-- DATA RECORDS follows --

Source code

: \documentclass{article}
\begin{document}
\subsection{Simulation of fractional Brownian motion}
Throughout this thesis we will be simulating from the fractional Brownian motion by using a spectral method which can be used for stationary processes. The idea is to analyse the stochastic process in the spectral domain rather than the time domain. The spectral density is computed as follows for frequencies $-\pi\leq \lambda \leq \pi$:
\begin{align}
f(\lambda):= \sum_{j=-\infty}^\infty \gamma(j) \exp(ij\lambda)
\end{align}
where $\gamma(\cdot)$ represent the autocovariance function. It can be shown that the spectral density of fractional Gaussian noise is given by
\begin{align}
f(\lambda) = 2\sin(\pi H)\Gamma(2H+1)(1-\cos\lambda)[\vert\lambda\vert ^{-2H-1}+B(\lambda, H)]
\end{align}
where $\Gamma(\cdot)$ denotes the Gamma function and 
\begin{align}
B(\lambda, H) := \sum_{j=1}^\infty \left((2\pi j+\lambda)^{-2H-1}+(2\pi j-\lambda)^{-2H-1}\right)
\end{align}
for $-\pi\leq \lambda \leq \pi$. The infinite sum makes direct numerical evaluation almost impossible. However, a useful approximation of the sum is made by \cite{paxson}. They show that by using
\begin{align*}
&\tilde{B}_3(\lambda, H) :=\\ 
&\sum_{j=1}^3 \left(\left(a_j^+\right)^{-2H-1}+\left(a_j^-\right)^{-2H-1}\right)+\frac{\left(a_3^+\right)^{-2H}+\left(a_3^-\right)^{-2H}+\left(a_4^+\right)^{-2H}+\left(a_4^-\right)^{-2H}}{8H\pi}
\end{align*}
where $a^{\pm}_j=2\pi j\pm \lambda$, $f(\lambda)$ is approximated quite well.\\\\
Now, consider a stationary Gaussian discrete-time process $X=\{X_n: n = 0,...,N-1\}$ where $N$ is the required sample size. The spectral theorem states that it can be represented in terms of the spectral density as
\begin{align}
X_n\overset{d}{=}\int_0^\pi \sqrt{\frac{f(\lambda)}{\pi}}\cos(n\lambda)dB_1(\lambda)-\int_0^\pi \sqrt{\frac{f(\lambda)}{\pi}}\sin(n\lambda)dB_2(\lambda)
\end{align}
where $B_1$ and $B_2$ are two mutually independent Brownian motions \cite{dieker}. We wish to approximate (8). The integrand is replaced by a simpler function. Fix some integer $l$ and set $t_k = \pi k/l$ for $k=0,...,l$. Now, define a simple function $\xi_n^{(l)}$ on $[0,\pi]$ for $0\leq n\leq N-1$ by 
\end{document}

-- DATA RECORDS concluded --

▶ **WORK INSTRUCTION**: Everything in the listing is to be restated exactly.

▶ **SOLUTION BELOW**:
Source code

: \documentclass{article}
\begin{document}
\subsection{Simulation of fractional Brownian motion}
Throughout this thesis we will be simulating from the fractional Brownian motion by using a spectral method which can be used for stationary processes. The idea is to analyse the stochastic process in the spectral domain rather than the time domain. The spectral density is computed as follows for frequencies $-\pi\leq \lambda \leq \pi$:
\begin{align}
f(\lambda):= \sum_{j=-\infty}^\infty \gamma(j) \exp(ij\lambda)
\end{align}
where $\gamma(\cdot)$ represent the autocovariance function. It can be shown that the spectral density of fractional Gaussian noise is given by
\begin{align}
f(\lambda) = 2\sin(\pi H)\Gamma(2H+1)(1-\cos\lambda)[\vert\lambda\vert ^{-2H-1}+B(\lambda, H)]
\end{align}
where $\Gamma(\cdot)$ denotes the Gamma function and 
\begin{align}
B(\lambda, H) := \sum_{j=1}^\infty \left((2\pi j+\lambda)^{-2H-1}+(2\pi j-\lambda)^{-2H-1}\right)
\end{align}
for $-\pi\leq \lambda \leq \pi$. The infinite sum makes direct numerical evaluation almost impossible. However, a useful approximation of the sum is made by \cite{paxson}. They show that by using
\begin{align*}
&\tilde{B}_3(\lambda, H) :=\\ 
&\sum_{j=1}^3 \left(\left(a_j^+\right)^{-2H-1}+\left(a_j^-\right)^{-2H-1}\right)+\frac{\left(a_3^+\right)^{-2H}+\left(a_3^-\right)^{-2H}+\left(a_4^+\right)^{-2H}+\left(a_4^-\right)^{-2H}}{8H\pi}
\end{align*}
where $a^{\pm}_j=2\pi j\pm \lambda$, $f(\lambda)$ is approximated quite well.\\\\
Now, consider a stationary Gaussian discrete-time process $X=\{X_n: n = 0,...,N-1\}$ where $N$ is the required sample size. The spectral theorem states that it can be represented in terms of the spectral density as
\begin{align}
X_n\overset{d}{=}\int_0^\pi \sqrt{\frac{f(\lambda)}{\pi}}\cos(n\lambda)dB_1(\lambda)-\int_0^\pi \sqrt{\frac{f(\lambda)}{\pi}}\sin(n\lambda)dB_2(\lambda)
\end{align}
where $B_1$ and $B_2$ are two mutually independent Brownian motions \cite{dieker}. We wish to approximate (8). The integrand is replaced by a simpler function. Fix some integer $l$ and set $t_k = \pi k/l$ for $k=0,...,l$. Now, define a simple function $\xi_n^{(l)}$ on $[0,\pi]$ for $0\leq n\leq N-1$ by 
\end{document}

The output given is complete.